# Tapatalk



## browland (Apr 4, 2009)

Trying out this new app. Not sure it's as helpful as some say it is 


Sent from my iPhone using Tapatalk


----------



## browland (Apr 4, 2009)

When uploading pictures can you not
Choose from an existing library? 


Sent from my iPhone using Tapatalk


----------



## JLOWERY (Jan 30, 2010)

Yeah you can just go to the gallery option 

KAWI RULES


----------



## browland (Apr 4, 2009)

---
I am here: http://tapatalk.com/map.php?aup5od
Sent from my iPhone using Tapatalk


----------



## browland (Apr 4, 2009)

Ha!
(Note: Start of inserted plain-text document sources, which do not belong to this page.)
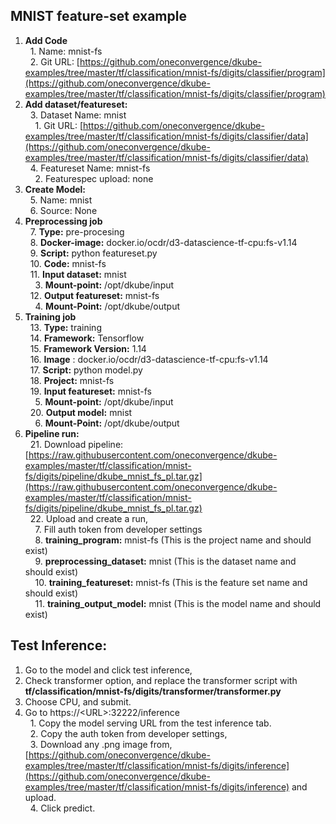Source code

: ## **MNIST feature-set example**



1. **Add Code** \
&nbsp;&nbsp;1. Name: mnist-fs \
&nbsp;&nbsp;2. Git URL: [https://github.com/oneconvergence/dkube-examples/tree/master/tf/classification/mnist-fs/digits/classifier/program](https://github.com/oneconvergence/dkube-examples/tree/master/tf/classification/mnist-fs/digits/classifier/program) 
2. **Add dataset/featureset:** \
&nbsp;&nbsp;3. Dataset Name: mnist \
&nbsp;&nbsp;&nbsp;&nbsp;1. Git URL: [https://github.com/oneconvergence/dkube-examples/tree/master/tf/classification/mnist-fs/digits/classifier/data](https://github.com/oneconvergence/dkube-examples/tree/master/tf/classification/mnist-fs/digits/classifier/data) \
&nbsp;&nbsp;4. Featureset Name: mnist-fs \
&nbsp;&nbsp;&nbsp;&nbsp;2. Featurespec upload: none 
3. **Create Model:** \
&nbsp;&nbsp;5. Name: mnist \
&nbsp;&nbsp;6. Source: None 
4. **Preprocessing job** \
&nbsp;&nbsp;7. **Type:** pre-procesing \
&nbsp;&nbsp;8. **Docker-image:** docker.io/ocdr/d3-datascience-tf-cpu:fs-v1.14 \
&nbsp;&nbsp;9. **Script:** python featureset.py \
&nbsp;&nbsp;10. **Code:** mnist-fs \
&nbsp;&nbsp;11. **Input dataset:** mnist \
&nbsp;&nbsp;&nbsp;&nbsp;3. **Mount-point:** /opt/dkube/input \
&nbsp;&nbsp;12. **Output featureset:** mnist-fs \
&nbsp;&nbsp;&nbsp;&nbsp;4. **Mount-Point:** /opt/dkube/output 
5. **Training job** \
&nbsp;&nbsp;13. **Type:** training \
&nbsp;&nbsp;14. **Framework:** Tensorflow \
&nbsp;&nbsp;15. **Framework Version:** 1.14 \
&nbsp;&nbsp;16. **Image** : docker.io/ocdr/d3-datascience-tf-cpu:fs-v1.14 \
&nbsp;&nbsp;17. **Script:** python model.py \
&nbsp;&nbsp;18. **Project:** mnist-fs \
&nbsp;&nbsp;19. **Input featureset:** mnist-fs \
&nbsp;&nbsp;&nbsp;&nbsp;5. **Mount-point:** /opt/dkube/input \
&nbsp;&nbsp;20. **Output model:** mnist \
&nbsp;&nbsp;&nbsp;&nbsp;6. **Mount-Point:** /opt/dkube/output 
6. **Pipeline run:** \
&nbsp;&nbsp;21. Download pipeline: [https://raw.githubusercontent.com/oneconvergence/dkube-examples/master/tf/classification/mnist-fs/digits/pipeline/dkube_mnist_fs_pl.tar.gz](https://raw.githubusercontent.com/oneconvergence/dkube-examples/master/tf/classification/mnist-fs/digits/pipeline/dkube_mnist_fs_pl.tar.gz) \
&nbsp;&nbsp;22. Upload and create a run, \
&nbsp;&nbsp;&nbsp;&nbsp;7. Fill auth token from developer settings \
&nbsp;&nbsp;&nbsp;&nbsp;8. **training_program:** mnist-fs (This is the project name and should exist) \
&nbsp;&nbsp;&nbsp;&nbsp;9. **preprocessing_dataset:** mnist (This is the dataset name and should exist) \
&nbsp;&nbsp;&nbsp;&nbsp;10. **training_featureset:** mnist-fs  (This is the feature set name and should exist) \
&nbsp;&nbsp;&nbsp;&nbsp;11. **training_output_model:** mnist (This is the model name and should exist) 


## **Test Inference:**



1. Go to the model and click test inference, 
2. Check transformer option, and replace the transformer script with **tf/classification/mnist-fs/digits/transformer/transformer.py** 
3. Choose CPU, and submit. 
4. Go to https://&lt;URL>:32222/inference \
&nbsp;&nbsp;1. Copy the model serving URL from the test inference tab. \
&nbsp;&nbsp;2. Copy the auth token from developer settings, \
&nbsp;&nbsp;3. Download any .png image from, [https://github.com/oneconvergence/dkube-examples/tree/master/tf/classification/mnist-fs/digits/inference](https://github.com/oneconvergence/dkube-examples/tree/master/tf/classification/mnist-fs/digits/inference) and upload. \
&nbsp;&nbsp;4. Click predict.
Thanks J


---
I am here: http://tapatalk.com/map.php?gcpn2k
Sent from my iPhone using Tapatalk


----------



## The Big Bad Wolf (Mar 8, 2011)

It loads threads up way faster which makes reading threads easier. Getting pics is wAy easier too



Overtime!!!! 
Taking the world over one shift ata time
Sent from my iPhone using tapatalk


----------



## Polaris425 (Dec 16, 2004)

once you get used to it you will like it.


----------



## JLOWERY (Jan 30, 2010)

Its all I use I can't remember the last time I went to the regular site.

KAWI RULES


----------



## brutemike (Mar 23, 2010)

JLOWERY said:


> Its all I use I can't remember the last time I went to the regular site.
> 
> KAWI RULES


Same here :thumbup:

Should be working on it instead of talking about it..


----------



## phreebsd (Dec 16, 2004)

posting pics is super easy with tapatalk


----------